Hh signaling in osteophytes and its stimulation of chondrogenesis and chondrocyte maturation in glenoid fossa cell cultures

Ihh signaling has important roles in chondrogenesis and endochondral ossification as well as in OA in long bone synovial joints (Lin et al., 2009., Yaeda et al., 2007., Koyama et al., 1996). To determine whether osteophyte formation in mutant TMJs was accompanied by ectopic Hh signaling, we examined expression of Ihh and its receptors and Gli transcription targets in 6 month-old Prg4-null TMJs.
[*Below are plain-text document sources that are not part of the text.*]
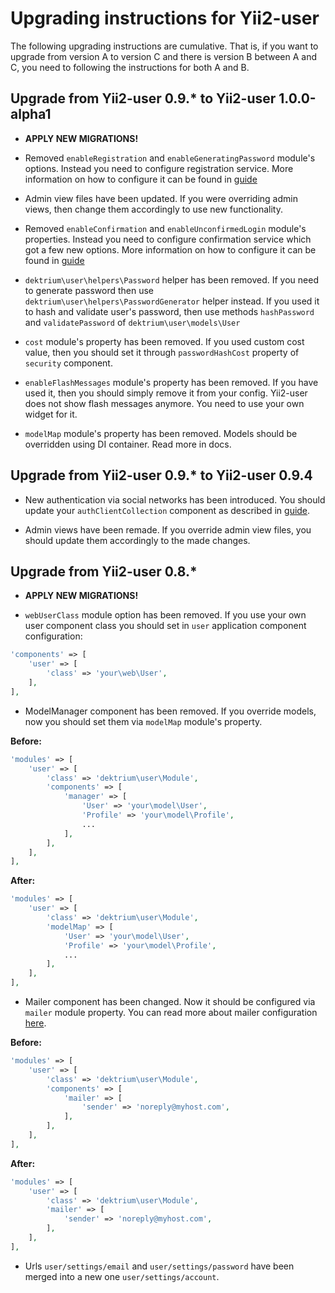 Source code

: # Upgrading instructions for Yii2-user

The following upgrading instructions are cumulative. That is, if you want to
upgrade from version A to version C and there is version B between A and C, you
need to following the instructions for both A and B.

## Upgrade from Yii2-user 0.9.* to Yii2-user 1.0.0-alpha1

- **APPLY NEW MIGRATIONS!**

- Removed `enableRegistration` and `enableGeneratingPassword` module's options. Instead you need to configure
 registration service. More information on how to configure it can be found in [guide](docs/registration.md)

- Admin view files have been updated. If you were overriding admin views, then change them accordingly to use new
 functionality.

- Removed `enableConfirmation` and `enableUnconfirmedLogin` module's properties. Instead you need to configure confirmation
 service which got a few new options. More information on how to configure it can be found in [guide](docs/confirmation.md)

- `dektrium\user\helpers\Password` helper has been removed. If you need to generate password then use
 `dektrium\user\helpers\PasswordGenerator` helper instead. If you used it to hash and validate user's password, then
 use methods `hashPassword` and `validatePassword` of `dektrium\user\models\User`

- `cost` module's property has been removed. If you used custom cost value, then you should set it through 
 `passwordHashCost` property of `security` component.

- `enableFlashMessages` module's property has been removed. If you have used it, then you should simply remove it from
 your config. Yii2-user does not show flash messages anymore. You need to use your own widget for it.

- `modelMap` module's property has been removed. Models should be overridden using DI container. Read more in docs.

## Upgrade from Yii2-user 0.9.* to Yii2-user 0.9.4

- New authentication via social networks has been introduced. You should update
your `authClientCollection` component as described in [guide](docs/social-auth.md).

- Admin views have been remade. If you override admin view files, you should
update them accordingly to the made changes.

## Upgrade from Yii2-user 0.8.*

- **APPLY NEW MIGRATIONS!**

- `webUserClass` module option has been removed. If you use your own user 
component class you should set in `user` application component configuration:

```php
'components' => [
    'user' => [
        'class' => 'your\web\User',
    ],
],
```

- ModelManager component has been removed. If you override models, now you
should set them via `modelMap` module's property.

**Before:**

```php
'modules' => [
    'user' => [
        'class' => 'dektrium\user\Module',
        'components' => [
            'manager' => [
                'User' => 'your\model\User',
                'Profile' => 'your\model\Profile',
                ...
            ],
        ],
    ],
],
```

**After:**

```php
'modules' => [
    'user' => [
        'class' => 'dektrium\user\Module',
        'modelMap' => [
            'User' => 'your\model\User',
            'Profile' => 'your\model\Profile',
            ...
        ],
    ],
],
```

- Mailer component has been changed. Now it should be configured via `mailer`
module property. You can read more about mailer configuration [here](docs/mailer.md).

**Before:**

```php
'modules' => [
    'user' => [
        'class' => 'dektrium\user\Module',
        'components' => [
            'mailer' => [
                'sender' => 'noreply@myhost.com',
            ],
        ],
    ],
],
```

**After:**

```php
'modules' => [
    'user' => [
        'class' => 'dektrium\user\Module',
        'mailer' => [
            'sender' => 'noreply@myhost.com',
        ],
    ],
],
```

- Urls `user/settings/email` and `user/settings/password` have been merged into
a new one `user/settings/account`.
Semi-quantitative PCR revealed that Ihh, Ptch1, Smoothened (Smo) and Gli-1, -2 and -3 were all expressed in mutant glenoid fossa/eminence (Fig. 6A). Immunohistochemistry and in situ hybridization revealed that Ihh and Gli-1 were preferentially expressed in peripheral cells in developing osteophytes (Figs. 6B, 6C), indicating that Hh signaling had indeed been activated ectopically. Preimmune antibodies generated non-specific background staining (Fig. 6D).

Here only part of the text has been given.